[Saved data entries]
_ _ _ _ _
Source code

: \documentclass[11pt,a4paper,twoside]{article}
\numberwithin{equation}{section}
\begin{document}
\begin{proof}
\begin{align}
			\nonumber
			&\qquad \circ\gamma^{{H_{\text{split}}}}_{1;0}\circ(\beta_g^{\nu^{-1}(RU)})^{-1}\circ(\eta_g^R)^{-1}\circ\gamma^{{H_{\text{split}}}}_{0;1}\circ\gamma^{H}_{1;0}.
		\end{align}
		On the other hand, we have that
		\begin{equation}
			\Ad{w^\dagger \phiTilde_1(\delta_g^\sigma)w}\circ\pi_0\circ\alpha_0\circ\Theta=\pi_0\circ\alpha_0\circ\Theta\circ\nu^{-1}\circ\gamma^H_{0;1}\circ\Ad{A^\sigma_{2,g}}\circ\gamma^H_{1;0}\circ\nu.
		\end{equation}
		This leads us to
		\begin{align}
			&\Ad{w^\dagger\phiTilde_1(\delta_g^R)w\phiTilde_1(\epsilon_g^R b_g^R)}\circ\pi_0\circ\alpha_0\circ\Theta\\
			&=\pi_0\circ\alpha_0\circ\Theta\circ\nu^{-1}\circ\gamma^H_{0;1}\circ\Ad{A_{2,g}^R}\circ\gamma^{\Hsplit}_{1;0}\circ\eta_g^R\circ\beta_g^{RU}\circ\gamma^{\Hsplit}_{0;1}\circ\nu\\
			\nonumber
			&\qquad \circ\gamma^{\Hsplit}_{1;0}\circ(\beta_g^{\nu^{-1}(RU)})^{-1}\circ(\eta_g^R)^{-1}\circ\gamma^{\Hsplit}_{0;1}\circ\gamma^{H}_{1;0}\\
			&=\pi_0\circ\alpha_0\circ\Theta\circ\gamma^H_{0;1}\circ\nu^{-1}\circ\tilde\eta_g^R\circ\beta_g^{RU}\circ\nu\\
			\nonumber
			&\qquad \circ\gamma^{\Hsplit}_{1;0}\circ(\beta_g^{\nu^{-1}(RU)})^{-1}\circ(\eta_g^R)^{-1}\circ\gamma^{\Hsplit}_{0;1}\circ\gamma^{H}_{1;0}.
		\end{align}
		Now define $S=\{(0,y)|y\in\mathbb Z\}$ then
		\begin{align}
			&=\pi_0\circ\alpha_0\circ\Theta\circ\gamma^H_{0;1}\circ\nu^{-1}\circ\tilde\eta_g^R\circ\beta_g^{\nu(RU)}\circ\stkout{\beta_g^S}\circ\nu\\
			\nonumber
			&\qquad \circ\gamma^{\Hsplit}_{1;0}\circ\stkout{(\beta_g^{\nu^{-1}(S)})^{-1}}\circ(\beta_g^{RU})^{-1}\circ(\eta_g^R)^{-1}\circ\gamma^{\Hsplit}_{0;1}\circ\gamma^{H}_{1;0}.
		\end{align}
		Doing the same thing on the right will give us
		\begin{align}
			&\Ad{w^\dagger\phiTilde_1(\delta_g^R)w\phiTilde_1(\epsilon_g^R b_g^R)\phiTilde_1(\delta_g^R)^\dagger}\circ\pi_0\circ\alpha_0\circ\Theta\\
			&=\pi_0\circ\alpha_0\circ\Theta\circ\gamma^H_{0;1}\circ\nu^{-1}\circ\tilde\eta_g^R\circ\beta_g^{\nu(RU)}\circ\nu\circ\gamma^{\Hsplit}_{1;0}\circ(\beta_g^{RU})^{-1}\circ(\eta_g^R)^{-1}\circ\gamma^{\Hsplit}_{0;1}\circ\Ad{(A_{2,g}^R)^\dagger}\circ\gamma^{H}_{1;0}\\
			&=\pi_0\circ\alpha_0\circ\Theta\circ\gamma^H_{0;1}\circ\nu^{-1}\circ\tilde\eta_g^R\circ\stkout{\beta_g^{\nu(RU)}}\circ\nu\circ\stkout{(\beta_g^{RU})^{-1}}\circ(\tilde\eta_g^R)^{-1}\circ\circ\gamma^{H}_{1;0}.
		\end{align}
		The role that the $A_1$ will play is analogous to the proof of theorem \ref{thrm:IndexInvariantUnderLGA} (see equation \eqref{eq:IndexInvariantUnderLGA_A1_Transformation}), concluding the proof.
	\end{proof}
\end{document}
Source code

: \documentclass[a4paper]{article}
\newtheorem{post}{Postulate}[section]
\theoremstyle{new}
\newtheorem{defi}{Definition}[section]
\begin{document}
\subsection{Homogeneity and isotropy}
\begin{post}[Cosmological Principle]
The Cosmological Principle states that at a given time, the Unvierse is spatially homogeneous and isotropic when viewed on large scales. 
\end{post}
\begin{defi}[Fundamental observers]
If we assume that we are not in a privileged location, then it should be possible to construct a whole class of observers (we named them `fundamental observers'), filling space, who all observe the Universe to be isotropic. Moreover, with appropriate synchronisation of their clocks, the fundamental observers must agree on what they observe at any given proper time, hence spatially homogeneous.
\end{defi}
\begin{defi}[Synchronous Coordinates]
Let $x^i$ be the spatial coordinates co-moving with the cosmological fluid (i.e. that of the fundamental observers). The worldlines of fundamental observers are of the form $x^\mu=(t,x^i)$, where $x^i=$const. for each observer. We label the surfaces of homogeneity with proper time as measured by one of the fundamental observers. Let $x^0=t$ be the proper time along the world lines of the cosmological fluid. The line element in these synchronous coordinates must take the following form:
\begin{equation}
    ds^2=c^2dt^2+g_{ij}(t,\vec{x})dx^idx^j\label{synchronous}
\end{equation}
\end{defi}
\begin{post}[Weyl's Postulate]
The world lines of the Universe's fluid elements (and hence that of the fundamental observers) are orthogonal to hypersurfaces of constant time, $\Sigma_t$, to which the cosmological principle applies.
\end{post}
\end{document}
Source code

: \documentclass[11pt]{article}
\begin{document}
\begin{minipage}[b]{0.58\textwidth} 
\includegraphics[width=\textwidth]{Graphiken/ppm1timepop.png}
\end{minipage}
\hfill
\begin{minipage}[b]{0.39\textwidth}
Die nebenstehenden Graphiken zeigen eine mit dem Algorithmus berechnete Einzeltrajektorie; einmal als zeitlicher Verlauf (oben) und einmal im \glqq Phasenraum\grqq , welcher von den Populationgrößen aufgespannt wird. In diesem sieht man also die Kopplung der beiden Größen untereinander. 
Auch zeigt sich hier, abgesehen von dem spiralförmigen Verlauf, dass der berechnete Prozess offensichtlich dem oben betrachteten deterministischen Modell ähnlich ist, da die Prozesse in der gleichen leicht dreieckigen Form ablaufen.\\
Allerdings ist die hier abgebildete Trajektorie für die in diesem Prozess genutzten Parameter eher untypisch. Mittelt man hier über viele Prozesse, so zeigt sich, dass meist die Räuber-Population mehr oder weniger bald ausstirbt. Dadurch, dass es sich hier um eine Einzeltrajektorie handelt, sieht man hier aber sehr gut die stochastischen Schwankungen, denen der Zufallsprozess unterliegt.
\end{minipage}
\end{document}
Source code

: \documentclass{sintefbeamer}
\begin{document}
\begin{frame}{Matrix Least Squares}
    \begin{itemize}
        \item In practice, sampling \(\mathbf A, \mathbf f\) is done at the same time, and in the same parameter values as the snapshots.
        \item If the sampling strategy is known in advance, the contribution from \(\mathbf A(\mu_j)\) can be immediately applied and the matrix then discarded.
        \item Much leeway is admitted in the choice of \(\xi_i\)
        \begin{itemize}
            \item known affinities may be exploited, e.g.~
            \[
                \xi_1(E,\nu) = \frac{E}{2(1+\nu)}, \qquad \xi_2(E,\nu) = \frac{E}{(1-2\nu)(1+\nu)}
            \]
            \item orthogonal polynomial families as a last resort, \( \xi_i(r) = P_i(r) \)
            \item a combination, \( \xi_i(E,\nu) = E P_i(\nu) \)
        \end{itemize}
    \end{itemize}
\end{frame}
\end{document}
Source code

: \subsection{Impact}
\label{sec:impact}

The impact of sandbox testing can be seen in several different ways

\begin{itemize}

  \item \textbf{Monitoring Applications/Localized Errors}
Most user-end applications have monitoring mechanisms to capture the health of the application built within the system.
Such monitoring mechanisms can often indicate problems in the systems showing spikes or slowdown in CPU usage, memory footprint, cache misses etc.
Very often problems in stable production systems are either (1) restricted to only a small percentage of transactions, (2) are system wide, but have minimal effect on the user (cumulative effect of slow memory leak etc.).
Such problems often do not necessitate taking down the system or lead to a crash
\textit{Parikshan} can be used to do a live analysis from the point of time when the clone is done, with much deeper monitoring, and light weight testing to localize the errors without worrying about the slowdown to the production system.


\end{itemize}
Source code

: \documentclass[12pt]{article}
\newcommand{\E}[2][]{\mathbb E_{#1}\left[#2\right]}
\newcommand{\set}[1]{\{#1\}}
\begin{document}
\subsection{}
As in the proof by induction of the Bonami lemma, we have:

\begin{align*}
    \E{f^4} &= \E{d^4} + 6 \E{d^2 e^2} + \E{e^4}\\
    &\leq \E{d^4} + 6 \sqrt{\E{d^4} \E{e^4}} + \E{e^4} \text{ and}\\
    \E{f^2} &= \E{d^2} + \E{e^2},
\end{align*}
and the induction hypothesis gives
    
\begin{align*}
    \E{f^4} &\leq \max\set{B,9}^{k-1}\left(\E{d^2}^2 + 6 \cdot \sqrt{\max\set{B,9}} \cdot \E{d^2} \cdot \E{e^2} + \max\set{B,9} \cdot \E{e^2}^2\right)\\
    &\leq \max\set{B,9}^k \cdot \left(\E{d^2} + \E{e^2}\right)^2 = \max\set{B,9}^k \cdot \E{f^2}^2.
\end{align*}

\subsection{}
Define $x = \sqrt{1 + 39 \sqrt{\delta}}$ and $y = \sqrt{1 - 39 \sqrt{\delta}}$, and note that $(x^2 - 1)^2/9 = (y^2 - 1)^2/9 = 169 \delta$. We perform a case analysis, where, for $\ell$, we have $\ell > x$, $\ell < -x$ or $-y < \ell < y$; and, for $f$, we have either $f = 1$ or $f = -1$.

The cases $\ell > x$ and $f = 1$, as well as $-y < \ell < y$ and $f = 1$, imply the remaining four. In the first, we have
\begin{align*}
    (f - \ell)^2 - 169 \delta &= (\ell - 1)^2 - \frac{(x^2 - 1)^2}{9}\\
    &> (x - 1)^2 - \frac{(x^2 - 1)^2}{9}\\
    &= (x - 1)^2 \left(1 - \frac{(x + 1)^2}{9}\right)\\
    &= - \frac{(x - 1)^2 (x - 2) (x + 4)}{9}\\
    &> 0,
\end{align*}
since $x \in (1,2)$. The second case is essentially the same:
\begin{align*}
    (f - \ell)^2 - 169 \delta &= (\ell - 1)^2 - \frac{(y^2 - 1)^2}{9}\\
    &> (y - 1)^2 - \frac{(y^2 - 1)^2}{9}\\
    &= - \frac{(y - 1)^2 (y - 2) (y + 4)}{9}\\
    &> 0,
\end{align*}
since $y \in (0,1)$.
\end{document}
_ _ _ _ _
Required work - Could you retype exactly the lines from the first one of the records through the line containing "This leads us to", both included, and nothing more?

Solution to this task -
Source code

: \documentclass[11pt,a4paper,twoside]{article}
\numberwithin{equation}{section}
\begin{document}
\begin{proof}
\begin{align}
			\nonumber
			&\qquad \circ\gamma^{{H_{\text{split}}}}_{1;0}\circ(\beta_g^{\nu^{-1}(RU)})^{-1}\circ(\eta_g^R)^{-1}\circ\gamma^{{H_{\text{split}}}}_{0;1}\circ\gamma^{H}_{1;0}.
		\end{align}
		On the other hand, we have that
		\begin{equation}
			\Ad{w^\dagger \phiTilde_1(\delta_g^\sigma)w}\circ\pi_0\circ\alpha_0\circ\Theta=\pi_0\circ\alpha_0\circ\Theta\circ\nu^{-1}\circ\gamma^H_{0;1}\circ\Ad{A^\sigma_{2,g}}\circ\gamma^H_{1;0}\circ\nu.
		\end{equation}
		This leads us to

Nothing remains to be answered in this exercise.